Investment Approach
When constructing portfolios, we focus our attention on time-tested, sound investment practices. This results in high-quality, prudent and individually-built portfolios:
Appropriate diversification: No single holding should have undue influence on the overall portfolio. This means that we will recommend holding a diverse assortment of securities to ensure that we are limiting risk in the portfolio. We also take into account the historic volatility of any individual security, and how it impacts on the risk profile of the portfolio.
An emphasis on cash-flows: History tells us that a very large proportion of total returns stem from the cash flows generated by the securities we hold.

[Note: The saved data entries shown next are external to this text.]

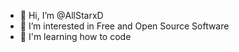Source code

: - 👋 Hi, I’m @AllStarxD
- 👀 I’m interested in Free and Open Source Software
- 🌱 I'm learning how to code

<!---
AllStarxD/AllStarxD is a ✨ special ✨ repository because its `README.md` (this file) appears on your GitHub profile.
You can click the Preview link to take a look at your changes.
--->
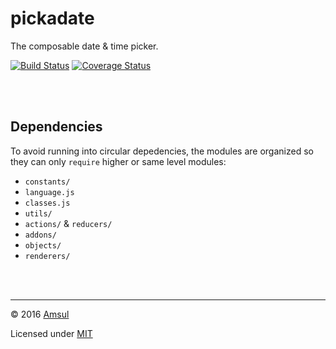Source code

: # pickadate

The composable date & time picker.

[![Build Status](https://travis-ci.org/amsul/pickadate.js.svg?branch=next)](https://travis-ci.org/amsul/pickadate.js) [![Coverage Status](https://coveralls.io/repos/github/amsul/pickadate.js/badge.svg?branch=next)](https://coveralls.io/github/amsul/pickadate.js?branch=next)



<br /><br />

## Dependencies

To avoid running into circular depedencies, the modules are organized so they can only `require` higher or same level modules:

- `constants/`
- `language.js`
- `classes.js`
- `utils/`
- `actions/` & `reducers/`
- `addons/`
- `objects/`
- `renderers/`



<br /><br />

---

© 2016 [Amsul](http://twitter.com/amsul_)

Licensed under [MIT](http://amsul.ca/MIT)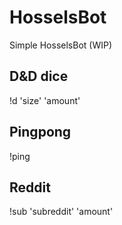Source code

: # HosselsBot
Simple HosselsBot (WIP)

## D&D dice
!d 'size' 'amount'

## Pingpong
!ping

## Reddit
!sub 'subreddit' 'amount'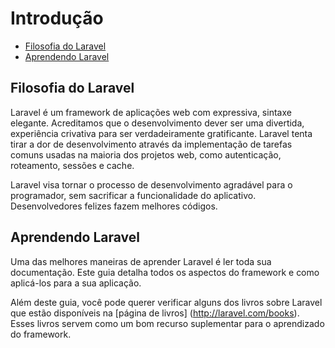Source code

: # Introdução

- [Filosofia do Laravel](#laravel-philosophy)
- [Aprendendo Laravel](#learning-laravel)

<a name="laravel-philosophy"></a>
## Filosofia do Laravel

Laravel é um framework de aplicações web com expressiva, sintaxe elegante. Acreditamos que o desenvolvimento dever ser uma divertida, experiência crivativa para ser verdadeiramente gratificante. Laravel tenta tirar a dor de desenvolvimento através da implementação de tarefas comuns usadas na maioria dos projetos web, como autenticação, roteamento, sessões e cache.

Laravel visa tornar o processo de desenvolvimento agradável para o programador, sem sacrificar a funcionalidade do aplicativo. Desenvolvedores felizes fazem melhores códigos.

<a name="learning-laravel"></a>
## Aprendendo Laravel

Uma das melhores maneiras de aprender Laravel é ler toda sua documentação. Este guia detalha todos os aspectos do framework e como aplicá-los para a sua aplicação.

Além deste guia, você pode querer verificar alguns dos livros sobre Laravel que estão disponíveis na [página de livros] (http://laravel.com/books). Esses livros servem como um bom recurso suplementar para o aprendizado do framework.
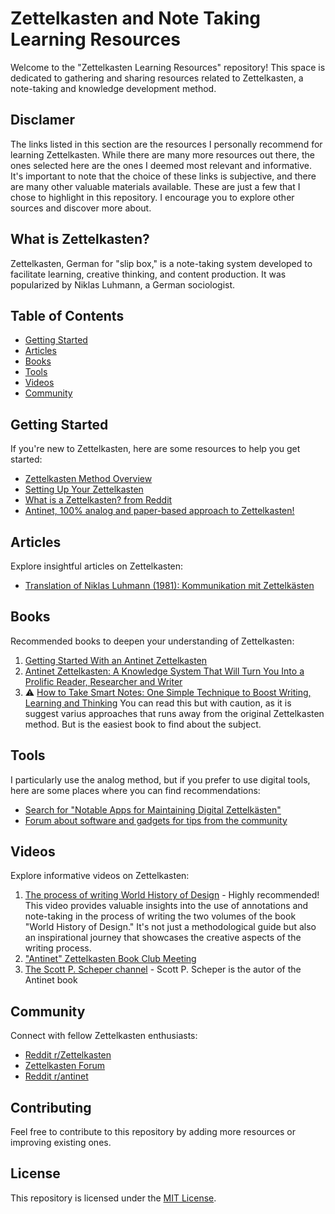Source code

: # Zettelkasten and Note Taking Learning Resources

Welcome to the "Zettelkasten Learning Resources" repository! This space is dedicated to gathering and sharing resources related to Zettelkasten, a note-taking and knowledge development method.

## Disclamer

The links listed in this section are the resources I personally recommend for learning Zettelkasten. While there are many more resources out there, the ones selected here are the ones I deemed most relevant and informative. It's important to note that the choice of these links is subjective, and there are many other valuable materials available. These are just a few that I chose to highlight in this repository. I encourage you to explore other sources and discover more about.

## What is Zettelkasten?

Zettelkasten, German for "slip box," is a note-taking system developed to facilitate learning, creative thinking, and content production. It was popularized by Niklas Luhmann, a German sociologist.

## Table of Contents

- [Getting Started](#getting-started)
- [Articles](#articles)
- [Books](#books)
- [Tools](#tools)
- [Videos](#videos)
- [Community](#community)

## Getting Started

If you're new to Zettelkasten, here are some resources to help you get started:

- [Zettelkasten Method Overview](https://zettelkasten.de/posts/overview/)
- [Setting Up Your Zettelkasten](https://rafaeladao.substack.com/p/anotacoes-com-zettelkasten)
- [What is a Zettelkasten? from Reddit](https://www.reddit.com/r/Zettelkasten/comments/b566a4/what_is_a_zettelkasten/)
- [Antinet, 100% analog and paper-based approach to Zettelkasten!](https://zettelkasten.de/posts/introduction-antinet-zettelkasten/)

## Articles

Explore insightful articles on Zettelkasten:

- [Translation of Niklas Luhmann (1981): Kommunikation mit Zettelkästen](https://zettelkasten.de/communications-with-zettelkastens/)

## Books

Recommended books to deepen your understanding of Zettelkasten:

1. [Getting Started With an Antinet Zettelkasten](https://www.scottscheper.com/free-guide)
2. [Antinet Zettelkasten: A Knowledge System That Will Turn You Into a Prolific Reader, Researcher and Writer](https://www.scottscheper.com/antinet)
3. ⚠️ [How to Take Smart Notes: One Simple Technique to Boost Writing, Learning and Thinking](https://www.soenkeahrens.de/en/takesmartnotes) You can read this but with caution, as it is suggest varius approaches that runs away from the original Zettelkasten method. But is the easiest book to find about the subject.

## Tools

I particularly use the analog method, but if you prefer to use digital tools, here are some places where you can find recommendations:

- [Search for "Notable Apps for Maintaining Digital Zettelkästen"](https://www.reddit.com/r/Zettelkasten/comments/b566a4/what_is_a_zettelkasten/)
- [Forum about software and gadgets for tips from the community](https://forum.zettelkasten.de/categories/tools)

## Videos

Explore informative videos on Zettelkasten:

1. [The process of writing World History of Design](https://www.youtube.com/watch?v=Kxyy0THLfuI) - Highly recommended! This video provides valuable insights into the use of annotations and note-taking in the process of writing the two volumes of the book "World History of Design." It's not just a methodological guide but also an inspirational journey that showcases the creative aspects of the writing process.
2. ["Antinet" Zettelkasten Book Club Meeting](https://www.youtube.com/watch?v=AVma3xZg0gQ)
3. [The Scott P. Scheper channel](https://www.youtube.com/watch?v=bP7AXjA4O6U&list=PLSofW8L-FnU-Z8BFXqv8JZt5Cp0mj2_Eb) - Scott P. Scheper is the autor of the Antinet book

## Community

Connect with fellow Zettelkasten enthusiasts:

- [Reddit r/Zettelkasten](https://www.reddit.com/r/Zettelkasten/)
- [Zettelkasten Forum](https://forum.zettelkasten.de/)
- [Reddit r/antinet](https://www.reddit.com/r/antinet/)

## Contributing

Feel free to contribute to this repository by adding more resources or improving existing ones.

## License

This repository is licensed under the [MIT License](LICENSE).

We believe that companies that pay a healthy, stable, and sustainable dividend to their shareholders are more likely to yield strong returns over time for investors.
A portfolio approach: Investment decisions should be made in the context of the entire portfolio. A client’s financial plan feeds into our overall asset allocation recommendation, and a client’s tax situation impacts on our recommendation for how each individual account is structured. Every recommendation we make looks not only at the quality of the individual security but also at its impact on the portfolio as a whole.
Review and rebalancing: The construction of a portfolio is an important step, but its ongoing maintenance is critical. From time to time, it is appropriate to make changes to the asset allocation of a portfolio, either as part of the financial planning process or proactively based on the evolution of financial markets.